Читаем Смерть ей к лицу полностью

Юбка почти до земли, поверх передник, сверху какое-то подобие кофты-свитера, на голове косынка. Невысокая и согбенная то ли от нелегкой жизни, то ли от тяжелой работы, а может, и от того и от другого вместе.

Неужели это мать красавицы Марины? Такое не укладывалось в голове. Ну просто никак.

— Здравствуйте, — произнесла я. На что получила совсем странный ответ.

— Погода жаркая. — Взгляд у женщины был какой-то опустошенный, она смотрела куда-то вдаль, мимо меня, словно меня и не существовало. — Плохо. Опять огурцы завянут.

Глядя на неё, невозможно было понять, сколько же ей лет.

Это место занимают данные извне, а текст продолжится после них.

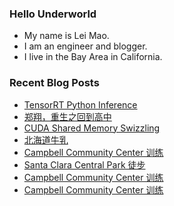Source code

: ### Hello Underworld

- My name is Lei Mao.
- I am an engineer and blogger.
- I live in the Bay Area in California.


### Recent Blog Posts

<!-- BLOG-POST-LIST:START -->
- [TensorRT Python Inference](https://leimao.github.io/blog/TensorRT-Python-Inference/)
- [郑翔，重生之回到高中](https://leimao.github.io/essay/%E9%83%91%E7%BF%94%E9%87%8D%E7%94%9F%E4%B9%8B%E5%9B%9E%E5%88%B0%E9%AB%98%E4%B8%AD/)
- [CUDA Shared Memory Swizzling](https://leimao.github.io/blog/CUDA-Shared-Memory-Swizzling/)
- [北海道牛乳](https://leimao.github.io/essay/%E5%8C%97%E6%B5%B7%E9%81%93%E7%89%9B%E4%B9%B3/)
- [Campbell Community Center 训练](https://leimao.github.io/life/Campbell-Community-Center-Track-Training-2024-05-13/)
- [Santa Clara Central Park 徒步](https://leimao.github.io/life/Santa-Clara-Central-Park/)
- [Campbell Community Center 训练](https://leimao.github.io/life/Campbell-Community-Center-Track-Training-2024-05-11/)
- [Campbell Community Center 训练](https://leimao.github.io/life/Campbell-Community-Center-Track-Training-2024-05-09/)
<!-- BLOG-POST-LIST:END -->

Руки были довольно чистые, даже молодые, несмотря на то что она наверняка проводила много времени в огороде, копалась в земле. Они могли бы принадлежать женщине, которой не больше пятидесяти. А вот лицо… На лице не было ни одного живого места от морщин, а под глазами кожа свисала мешками. Глядя на лицо, меньше семидесяти никак не дашь. Этакое странное сочетание. Словно руки оторвали у более молодого тела и прищепили к старому туловищу. Просто кошмар.

Женщина продолжала смотреть мимо, больше никак на меня не реагируя.

— Вы мать Марины? — на всякий случай спросила я, с некоторой осторожностью наблюдая за этой странной женщиной.

— И картошка вся погорит, — ответствовала мне она, как-то недовольно повертев головой, будто от урожая картошки у нее зависела вся дальнейшая жизнь.

— Можно мне с вами поговорить? — из последних сил попыталась я наладить диалог, чувствуя всю безнадёжность этого дела.

— Здравствуйте, — произнесла она, уставив на меня глаза. Я даже крякнула. Может, она на тормозе? Как в том анекдоте?

— Поговорить можно? — с надеждой переспросила я, отступая на всякий случай на шаг назад.

— Я мать Марины, — добила она меня.

Ну, всё. Кранты. Дочка лунатик. А мать сумасшедшая, как пить дать.

— Здесь, кроме вас, кто есть? — робко поинтересовалась я.

Старуха вдруг оживилась, подхватила пустое ведро, которое стояло у порога, и отправилась к колодцу, на ходу непонятно кому рассказывая:

— Маринка хорошая девочка. Умненькая, прилежная, я ею всегда гордилась. Она должна стать большим человеком. Непременно должна…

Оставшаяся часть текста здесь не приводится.